The latest Office for National Statistics release confirmed that fuel prices had jumped by the largest margin in over three years, a movement directly attributed to the Iran‑United States conflict that analysts claim pushed overall consumer price inflation to the 3.3 percent mark, thereby exposing the fragility of the government’s energy‑security strategy.
In a simultaneous media stunt, Liberal Democrat deputy leader and Treasury spokesperson Daisy Cooper convened a photocall in which she labelled the same price surge “Trumpflation,” arguing that the former president’s decision to launch an ill‑conceived war in Iran had exacerbated an already severe cost‑of‑living crisis, and further castigated figures such as Nigel Farage and Kemi Badenoch for apparently cheering the American leader’s actions despite their lack of direct authority over foreign policy.
Meanwhile, the Labour party’s own narrative has been marred by a succession of scandals that critics claim constitute a political version of Groundhog Day, wherein each new revelation of alleged misconduct seems to reinforce the perception that the government’s promises to “fix the country” remain unfulfilled, thereby providing both opposition and media with ample material to question the competence of the current leadership.

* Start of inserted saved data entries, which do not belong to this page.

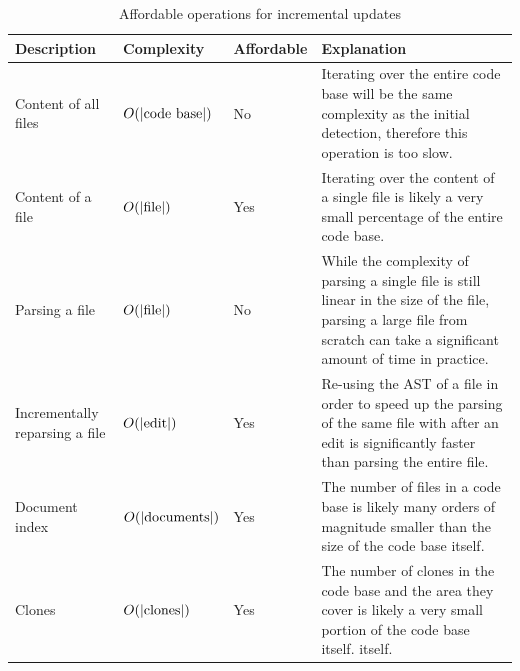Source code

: \begin{table}[t!]
	\begin{center}
		\begin{tabular}{|p{1in} | p{1in} | p{0.6in} | p{2.5in}|}
			\hline

			Description                    & Complexity              & Affordable & Explanation                               \\\hline

			Content of all files           & $O(|\Var{code\ base}|)$ & No         & Iterating over the
			entire code base will be the same complexity as the initial detection,
			therefore this operation is too slow.                                                                             \\\hline

			Content of a file              & $O(|\mathrm{file}|)$       & Yes        & Iterating over the content
			of a single file is likely a very small percentage of the entire code
			base.                                                                                                             \\\hline

			Parsing a file                 & $O(|\mathrm{file}|)$       & No         & While the complexity of
			parsing a single file is still linear in the size of the file, parsing a large
			file from scratch can take a significant amount of time in practice.                                              \\\hline

			Incrementally reparsing a file & $O(|\mathrm{edit}|)$       & Yes        & Re-using the
			AST of a file in order to speed up the parsing of the same file with
			after an edit is significantly faster than parsing the entire file.                                               \\\hline

			Document index                 & $O(|\mathrm{documents}|)$  & Yes        & The number of files in a code
			base is likely many orders of magnitude smaller than the size of the code base
			itself.                                                                                                           \\\hline

			Clones                         & $O(|\mathrm{clones}|)$     & Yes        & The number of clones in the code base and
			the area they cover is likely a very small portion of the code base itself.
			itself.                                                                                                           \\\hline
		\end{tabular}
		\caption{Affordable operations for incremental updates}
		\label{table:affordableoperations}
	\end{center}
\end{table}



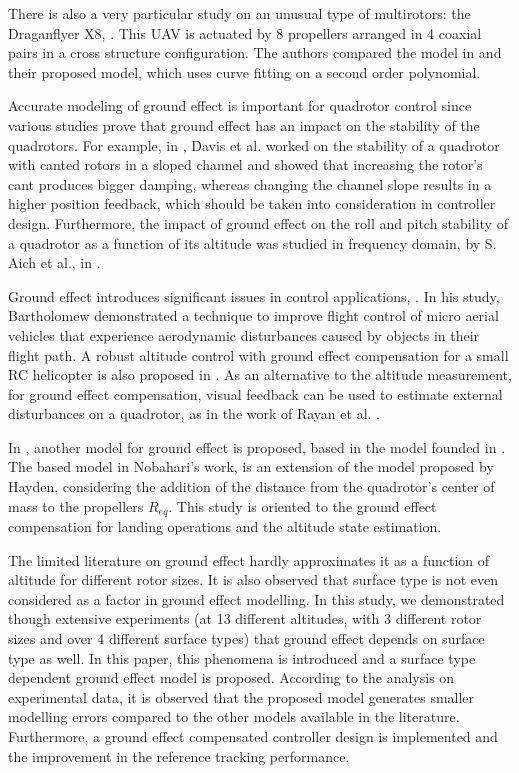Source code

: \documentclass[twocolumn,10pt]{asme2ej}
\begin{document}
There is also a very particular study on an unusual type of multirotors: the Draganflyer X8, \cite{Sharf2014}. This UAV is actuated by 8 propellers arranged in 4 coaxial pairs in a cross structure configuration. The authors compared the model in \cite{Cheeseman1955} and their proposed model, which uses curve fitting on a second order polynomial. 

Accurate modeling of ground effect is important for quadrotor control since various studies prove that ground effect has an impact on the stability of the quadrotors. For example, in \cite{Davis2016}, Davis et al. worked on the stability of a quadrotor with canted rotors in a sloped channel and showed that increasing the rotor's cant produces bigger damping, whereas changing the channel slope results in a higher position feedback, which should be taken into consideration in controller design. Furthermore, the impact of ground effect on the roll and pitch stability of a quadrotor as a function of its altitude was studied in frequency domain, by S. Aich et al., in \cite{Aich2014}. 

Ground effect introduces significant issues in control applications, \cite{Bartholomew2015}. In his study, Bartholomew demonstrated a technique to improve flight control of micro aerial vehicles that experience aerodynamic disturbances caused by objects in their flight path. A robust altitude control with ground effect compensation for a small RC helicopter is also proposed in \cite{Nonaka2011}. As an alternative to the altitude measurement, for ground effect compensation, visual feedback can be used to estimate external disturbances on a quadrotor, as in the work of Rayan et al. \cite{Ryan2012}.

In \cite{Nobahari2014}, another model for ground effect is proposed, based in the model founded in \cite{Hayden1976}. The based model in Nobahari's work, is an extension of the model proposed by Hayden, considering the addition of the distance from the quadrotor's center of mass to the propellers $R_{eq}$. This study is oriented to the ground effect compensation for landing operations and the altitude state estimation. 

The limited literature on ground effect hardly  approximates it as a function of altitude for different rotor sizes. It is also observed that surface type is not even considered as a factor in ground effect modelling. In this study, we demonstrated though extensive experiments (at 13 different altitudes, with 3 different rotor sizes and over 4 different surface types) that ground effect depends on surface type as well. In this paper, this phenomena is introduced and a surface type dependent ground effect model is proposed. According to the analysis on experimental data, it is observed that the proposed model generates smaller modelling errors compared to the other models available in the literature. Furthermore, a ground effect compensated controller design is implemented and the improvement in the reference tracking performance. 
\end{document}
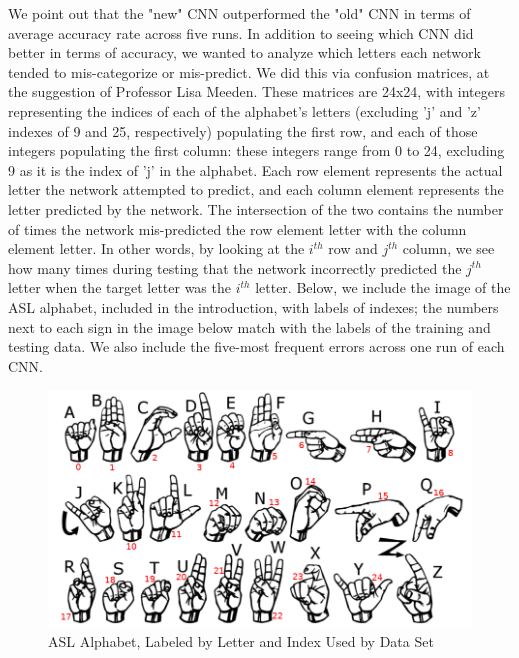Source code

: \documentclass[11pt]{article}
\begin{document}
We point out that the "new" CNN outperformed the "old" CNN in terms of average accuracy rate across five runs. In addition to seeing which CNN did better in terms of accuracy, we wanted to analyze which letters each network tended to mis-categorize or mis-predict. We did this via confusion matrices, at the suggestion of Professor Lisa Meeden. These matrices are 24x24, with integers representing the indices of each of the alphabet's letters (excluding 'j' and 'z' indexes of 9 and 25, respectively) populating the first row, and each of those integers populating the first column: these integers range from 0 to 24, excluding 9 as it is the index of 'j' in the alphabet. Each row element represents the actual letter the network attempted to predict, and each column element represents the letter predicted by the network. The intersection of the two contains the number of times the network mis-predicted the row element letter with the column element letter. In other words, by looking at the $i^{th}$ row and $j^{th}$ column, we see how many times during testing that the network incorrectly predicted the $j^{th}$ letter when the target letter was the $i^{th}$ letter. Below, we include the image of the ASL alphabet, included in the introduction, with labels of indexes; the numbers next to each sign in the image below match with the labels of the training and testing data. We also include the five-most frequent errors across one run of each CNN.

\begin{figure}[H]
\begin{center}
\includegraphics[scale=0.6]{images/Labeled_ASL_Alphabet.png}
\caption{ASL Alphabet, Labeled by Letter and Index Used by Data Set}
\end{center}
\end{figure}
\end{document}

The confluence of an externally triggered inflation shock, a fledgling opposition eager to attribute blame to a distant former president, and a governing party preoccupied with internal power struggles thus highlights a systemic gap in policy coordination and accountability, suggesting that without a decisive recalibration of both rhetorical discipline and operational readiness, British politics may continue to recycle familiar dramas under the guise of responding to genuine economic hardship.